It's like I had this picture in my head of what an alcoholic actually was and I didn't compare. I was always into other substances more, an addict yes but never an alcoholic, or so I thought.
The past few years I've been drinking more and more. I've always drank a lot, and I've always had a difficult time stopping when I started. But i picked up this habit in the last few years of always drinking alcohol hard and fast for the rush.

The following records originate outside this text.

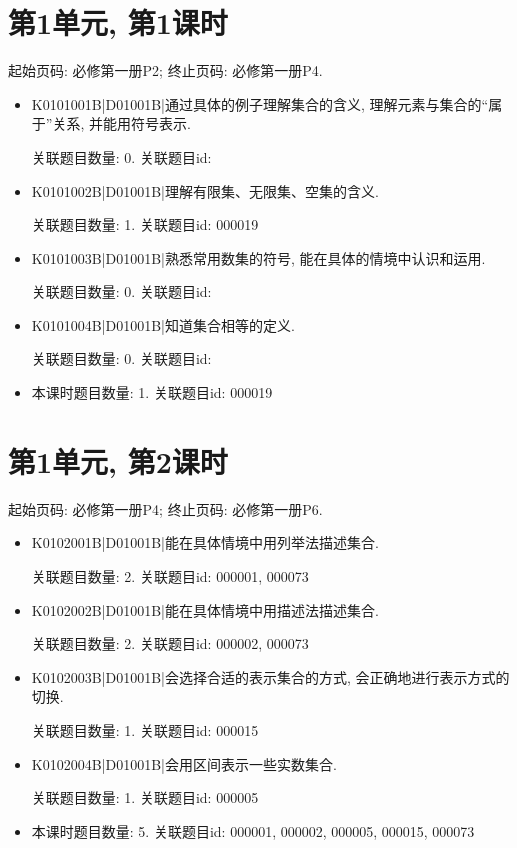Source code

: \section*{第1单元, 第1课时}
起始页码: 必修第一册P2; 终止页码: 必修第一册P4.
\begin{itemize}
\item K0101001B|D01001B|通过具体的例子理解集合的含义, 理解元素与集合的``属于''关系, 并能用符号表示.

关联题目数量: 0. 关联题目id: 

\item K0101002B|D01001B|理解有限集、无限集、空集的含义.

关联题目数量: 1. 关联题目id: 000019

\item K0101003B|D01001B|熟悉常用数集的符号, 能在具体的情境中认识和运用.

关联题目数量: 0. 关联题目id: 

\item K0101004B|D01001B|知道集合相等的定义.

关联题目数量: 0. 关联题目id: 

\item 本课时题目数量: 1. 关联题目id: 000019

\end{itemize}

\section*{第1单元, 第2课时}
起始页码: 必修第一册P4; 终止页码: 必修第一册P6.
\begin{itemize}
\item K0102001B|D01001B|能在具体情境中用列举法描述集合.

关联题目数量: 2. 关联题目id: 000001, 000073

\item K0102002B|D01001B|能在具体情境中用描述法描述集合.

关联题目数量: 2. 关联题目id: 000002, 000073

\item K0102003B|D01001B|会选择合适的表示集合的方式, 会正确地进行表示方式的切换.

关联题目数量: 1. 关联题目id: 000015

\item K0102004B|D01001B|会用区间表示一些实数集合.

关联题目数量: 1. 关联题目id: 000005

\item 本课时题目数量: 5. 关联题目id: 000001, 000002, 000005, 000015, 000073

\end{itemize}

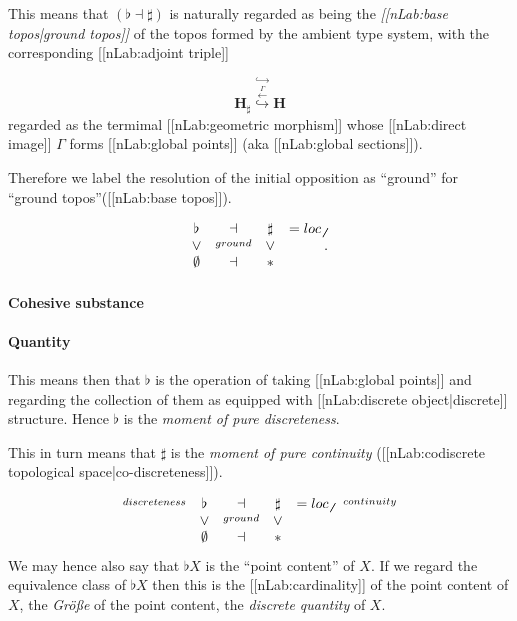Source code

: \documentclass[12pt,titlepage]{article}
\newcommand{\itexarray}[1]{\begin{matrix}#1\end{matrix}}
\theoremstyle{plain}
\theoremstyle{definition}
\theoremstyle{remark}
\begin{document}
This means that $(\flat \dashv \sharp)$ is naturally regarded as being the \emph{[[nLab:base topos|ground topos]]} of the topos formed by the ambient type system, with the corresponding [[nLab:adjoint triple]]

\begin{displaymath}
\mathbf{H}_{\sharp}
  \stackrel{\hookrightarrow}{\stackrel{\stackrel{\Gamma}{\longleftarrow}}{\hookrightarrow}}
  \mathbf{H}
\end{displaymath}
regarded as the termimal [[nLab:geometric morphism]] whose [[nLab:direct image]] $\Gamma$ forms [[nLab:global points]] (aka [[nLab:global sections]]).

Therefore we label the resolution of the initial opposition as ``ground'' for ``ground topos''([[nLab:base topos]]).

\begin{displaymath}
\itexarray{
     \flat &\dashv& \sharp & = loc_{\not\not}
     \\
     \vee &\stackrel{ground}{}& \vee
     \\
     \emptyset &\dashv& \ast
  }
  \,.
\end{displaymath}
\hypertarget{cohesive_substance}{}\paragraph*{{Cohesive substance}}\label{cohesive_substance}

\hypertarget{IntensiveExtensive}{}\paragraph*{{Quantity}}\label{IntensiveExtensive}

This means then that $\flat$ is the operation of taking [[nLab:global points]] and regarding the collection of them as equipped with [[nLab:discrete object|discrete]] structure. Hence $\flat$ is the \emph{moment of pure discreteness}.

This in turn means that $\sharp$ is the \emph{moment of pure continuity} ([[nLab:codiscrete topological space|co-discreteness]]).

\begin{displaymath}
\itexarray{
     \stackrel{discreteness}{} & \flat &\dashv& \sharp &= loc_{\not\not}& \stackrel{continuity}{}
     \\
     & \vee &\stackrel{ground}{}& \vee
     \\
     & \emptyset &\dashv& \ast &
  }
\end{displaymath}
We may hence also say that $\flat X$ is the ``point content'' of $X$. If we regard the equivalence class of $\flat X$ then this is the [[nLab:cardinality]] of the point content of $X$, the \emph{Größe} of the point content, the \emph{discrete quantity} of $X$.
\end{document}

It's something that I started doing to cope with the pain and urges i felt while quitting heroin. Whenever I was in opiate wd I picked up hard liquor. When I was out of the acute stages of withdrawal the habit of drinking like that stuck with me and became a way for me to calm my anxieties depression and curb/satiate my opiate cravings.
Of course abusing alcohol makes all those things so much worse. There's a reason I was drawn to alcohol as an opiate addict, and there's a reason I would drink heavily and fast. Alcohol hits the opiate receptors (mu and delta I believe) but it's effects are short lived. It happens rapidly when first consuming alcohol but drops off after 20-30mins.
That would be why I drank the way I did, I was trying to maximize the opiate like effects/rush. Often times I would crave opiates after drinking because it was like a tease. An incomplete high.
I decided over 2 weeks ago that it was time to stop drinking and hear I am. Feels real this time!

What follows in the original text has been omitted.